**Data listing**

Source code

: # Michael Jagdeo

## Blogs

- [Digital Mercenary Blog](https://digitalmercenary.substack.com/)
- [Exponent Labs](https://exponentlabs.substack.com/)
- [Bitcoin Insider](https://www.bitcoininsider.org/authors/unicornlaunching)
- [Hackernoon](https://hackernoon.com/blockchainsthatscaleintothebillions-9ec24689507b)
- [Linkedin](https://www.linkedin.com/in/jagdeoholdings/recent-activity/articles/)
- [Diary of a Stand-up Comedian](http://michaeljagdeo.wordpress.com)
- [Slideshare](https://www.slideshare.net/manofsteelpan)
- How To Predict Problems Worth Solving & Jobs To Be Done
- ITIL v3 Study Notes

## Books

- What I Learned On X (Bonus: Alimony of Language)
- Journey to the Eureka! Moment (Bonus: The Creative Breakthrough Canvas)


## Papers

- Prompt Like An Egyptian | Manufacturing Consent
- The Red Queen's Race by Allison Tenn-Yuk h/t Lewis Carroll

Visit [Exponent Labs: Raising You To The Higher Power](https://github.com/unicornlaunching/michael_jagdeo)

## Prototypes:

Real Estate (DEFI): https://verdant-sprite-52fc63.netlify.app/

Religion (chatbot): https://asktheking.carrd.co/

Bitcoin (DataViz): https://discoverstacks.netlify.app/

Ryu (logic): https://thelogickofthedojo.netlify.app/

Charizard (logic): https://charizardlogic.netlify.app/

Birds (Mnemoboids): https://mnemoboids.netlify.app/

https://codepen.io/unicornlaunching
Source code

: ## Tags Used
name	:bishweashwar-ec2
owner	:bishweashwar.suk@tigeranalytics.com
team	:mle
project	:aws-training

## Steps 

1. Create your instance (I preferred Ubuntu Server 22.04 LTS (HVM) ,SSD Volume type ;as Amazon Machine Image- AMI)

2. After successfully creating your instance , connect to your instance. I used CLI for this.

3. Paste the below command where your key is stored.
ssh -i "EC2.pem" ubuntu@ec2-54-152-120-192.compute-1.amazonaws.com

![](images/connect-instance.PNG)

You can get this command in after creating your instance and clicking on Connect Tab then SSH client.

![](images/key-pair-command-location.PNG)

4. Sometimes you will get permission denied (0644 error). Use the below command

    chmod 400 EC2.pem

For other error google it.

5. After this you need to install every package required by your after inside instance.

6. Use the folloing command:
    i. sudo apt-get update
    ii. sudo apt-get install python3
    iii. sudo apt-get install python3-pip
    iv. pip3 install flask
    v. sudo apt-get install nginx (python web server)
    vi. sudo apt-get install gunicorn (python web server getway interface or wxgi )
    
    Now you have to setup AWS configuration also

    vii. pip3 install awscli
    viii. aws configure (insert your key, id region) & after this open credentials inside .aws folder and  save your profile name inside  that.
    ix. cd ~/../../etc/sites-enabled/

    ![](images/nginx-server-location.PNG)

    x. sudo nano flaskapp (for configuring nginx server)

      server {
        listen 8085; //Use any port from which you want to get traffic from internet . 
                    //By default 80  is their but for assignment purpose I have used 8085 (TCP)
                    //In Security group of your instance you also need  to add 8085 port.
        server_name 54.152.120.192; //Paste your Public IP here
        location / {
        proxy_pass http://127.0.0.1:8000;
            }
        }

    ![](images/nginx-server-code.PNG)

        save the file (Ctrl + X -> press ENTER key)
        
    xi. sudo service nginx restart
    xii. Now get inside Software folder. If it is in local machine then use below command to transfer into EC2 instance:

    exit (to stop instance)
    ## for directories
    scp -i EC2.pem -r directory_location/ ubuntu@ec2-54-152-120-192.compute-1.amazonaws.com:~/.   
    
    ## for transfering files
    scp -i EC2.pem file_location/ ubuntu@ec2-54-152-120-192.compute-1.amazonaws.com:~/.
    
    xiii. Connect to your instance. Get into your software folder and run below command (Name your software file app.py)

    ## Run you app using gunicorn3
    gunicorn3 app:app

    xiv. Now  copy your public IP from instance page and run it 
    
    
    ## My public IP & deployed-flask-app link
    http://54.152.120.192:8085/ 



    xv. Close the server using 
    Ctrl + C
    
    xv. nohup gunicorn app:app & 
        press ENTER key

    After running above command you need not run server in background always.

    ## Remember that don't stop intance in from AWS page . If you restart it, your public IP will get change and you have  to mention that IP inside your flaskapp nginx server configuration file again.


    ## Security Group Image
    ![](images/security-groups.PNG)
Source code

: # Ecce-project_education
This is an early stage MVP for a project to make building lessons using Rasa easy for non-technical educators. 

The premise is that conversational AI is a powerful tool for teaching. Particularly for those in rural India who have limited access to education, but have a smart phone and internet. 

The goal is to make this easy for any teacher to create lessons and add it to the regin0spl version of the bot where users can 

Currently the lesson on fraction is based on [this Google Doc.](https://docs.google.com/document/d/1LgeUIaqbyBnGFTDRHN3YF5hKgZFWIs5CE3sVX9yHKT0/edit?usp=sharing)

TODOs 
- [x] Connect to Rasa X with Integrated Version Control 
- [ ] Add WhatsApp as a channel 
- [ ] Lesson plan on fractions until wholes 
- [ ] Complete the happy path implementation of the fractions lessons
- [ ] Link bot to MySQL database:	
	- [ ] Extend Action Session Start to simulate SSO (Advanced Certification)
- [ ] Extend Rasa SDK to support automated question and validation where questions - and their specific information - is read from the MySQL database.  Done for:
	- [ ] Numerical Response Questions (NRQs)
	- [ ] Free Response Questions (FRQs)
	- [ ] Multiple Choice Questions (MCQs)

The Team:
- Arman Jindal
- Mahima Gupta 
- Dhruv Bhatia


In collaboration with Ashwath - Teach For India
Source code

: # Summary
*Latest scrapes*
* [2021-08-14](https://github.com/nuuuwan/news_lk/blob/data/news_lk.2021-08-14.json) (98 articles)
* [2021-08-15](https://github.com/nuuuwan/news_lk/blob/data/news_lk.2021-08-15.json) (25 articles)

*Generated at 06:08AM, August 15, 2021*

**What is required**
Report each line in the preceding entries that holds the string "Bonus".

**Result of the exercise**
- What I Learned On X (Bonus: Alimony of Language)
- Journey to the Eureka! Moment (Bonus: The Creative Breakthrough Canvas)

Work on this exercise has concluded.